Nah, not really. Maybe it was in the Romanticism era of the 18th and early-19th centuries when Starving Artists had zero options and were immortalized in literature, opera, and paintings as the tragic heroes of the art world. Those brilliant bohemians who couldn’t afford food or medicine and who will surely go mad while selling nothing upheld the values of what it truly means to be a great artist!

Modern artists just don’t have it as bad as these poverty-stricken historical icons, though. The barriers to entry into the art world can be harsh, but there are too many ways around them these days to take the Starving Artist archetype seriously. The modern Starving Artist is, more often than not, a person who just won’t get a job.

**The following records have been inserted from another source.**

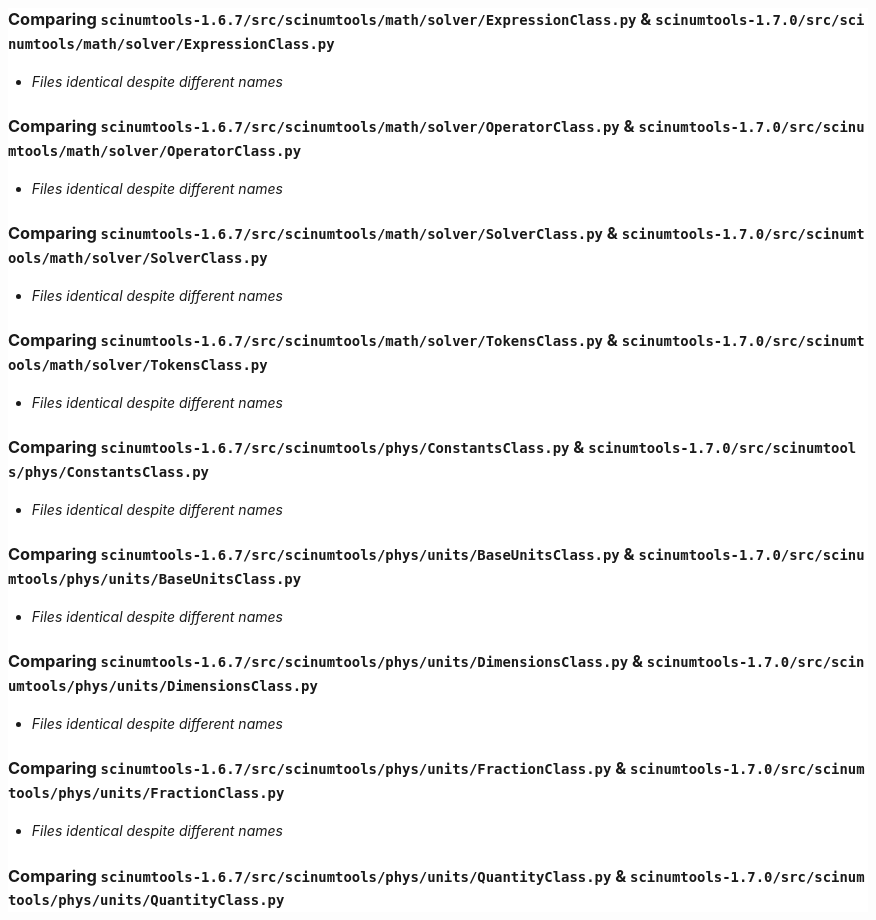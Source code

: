 ### Comparing `scinumtools-1.6.7/src/scinumtools/math/solver/ExpressionClass.py` & `scinumtools-1.7.0/src/scinumtools/math/solver/ExpressionClass.py`

 * *Files identical despite different names*

### Comparing `scinumtools-1.6.7/src/scinumtools/math/solver/OperatorClass.py` & `scinumtools-1.7.0/src/scinumtools/math/solver/OperatorClass.py`

 * *Files identical despite different names*

### Comparing `scinumtools-1.6.7/src/scinumtools/math/solver/SolverClass.py` & `scinumtools-1.7.0/src/scinumtools/math/solver/SolverClass.py`

 * *Files identical despite different names*

### Comparing `scinumtools-1.6.7/src/scinumtools/math/solver/TokensClass.py` & `scinumtools-1.7.0/src/scinumtools/math/solver/TokensClass.py`

 * *Files identical despite different names*

### Comparing `scinumtools-1.6.7/src/scinumtools/phys/ConstantsClass.py` & `scinumtools-1.7.0/src/scinumtools/phys/ConstantsClass.py`

 * *Files identical despite different names*

### Comparing `scinumtools-1.6.7/src/scinumtools/phys/units/BaseUnitsClass.py` & `scinumtools-1.7.0/src/scinumtools/phys/units/BaseUnitsClass.py`

 * *Files identical despite different names*

### Comparing `scinumtools-1.6.7/src/scinumtools/phys/units/DimensionsClass.py` & `scinumtools-1.7.0/src/scinumtools/phys/units/DimensionsClass.py`

 * *Files identical despite different names*

### Comparing `scinumtools-1.6.7/src/scinumtools/phys/units/FractionClass.py` & `scinumtools-1.7.0/src/scinumtools/phys/units/FractionClass.py`

 * *Files identical despite different names*

### Comparing `scinumtools-1.6.7/src/scinumtools/phys/units/QuantityClass.py` & `scinumtools-1.7.0/src/scinumtools/phys/units/QuantityClass.py`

Starving Artist Superpowers

  • Talented
  • Entitled
  • Prententious and has better taste than anyone else
  • Principled to the point of being rigid and judgemental
  • Too proud to do menial work

A Happy Starving Artist
Though it would seem that getting a gig would make the Starving Artist happy, it actually makes the Starving Artist miserable. He or she will quickly find many things unbearably wrong with the work, the client, the whole situation. Because this type is not happy working and not happy not working, there is no such thing as a happy Starving Artist.

Famous Starving Artists
The four starving artists featured in La bohème by Puccini and Leoncavallo (later adapted to the musical Rent); the poet depicted in the painting “The Poor Poet” by Carl Spitweg; Vincent van Gogh; Taylor Mead

Starving Artists Entourage
The Starving Artist needs a benefactor and will look for one in these types and more: Prince, Princess, Angel, Lover, Class Leader, and Diva.

Starving Artist in Love
Love with an independently wealthy person (or at least someone with enough means to support the Starving Artist) is the best scenario for this type. The Starving Artist is usually attractive, charming, and wounded. He or she will appeal to the nurturing side of potential sweeties. People who like to help others and crave a bit of drama, beauty, and excitement in their lives are the ones most attracted to the Starving Artist. Even though the Starving Artist is essentially using his or her partner as a means of support, the partner is getting something out of it too, which the Starving Artist won’t be slow to point out.

Starving Artist Challenge
The internet and social media are making it harder and harder for the Starving Artist to pull off the act. Artists of all kinds no longer have to wait to be chosen by publishers, record companies, casting directors, agents, etc. They can post what they do online and make something happen for themselves. Therefore, there are fewer excuses and a lot less sympathy available for the broke bohemians.

How to Play It
The old spiritual song that goes, “God bless the child that’s got his own….” definitely applies to the Starving Artist. Any measure of independence that can be mustered is a step in the right direction. But mostly, the Starving Artist needs to get a job. And if that job is not what the Starving Artist wants to be doing, so what! That’s life. The Starving Artist needs to suck it up (then possibly turn the experience into art).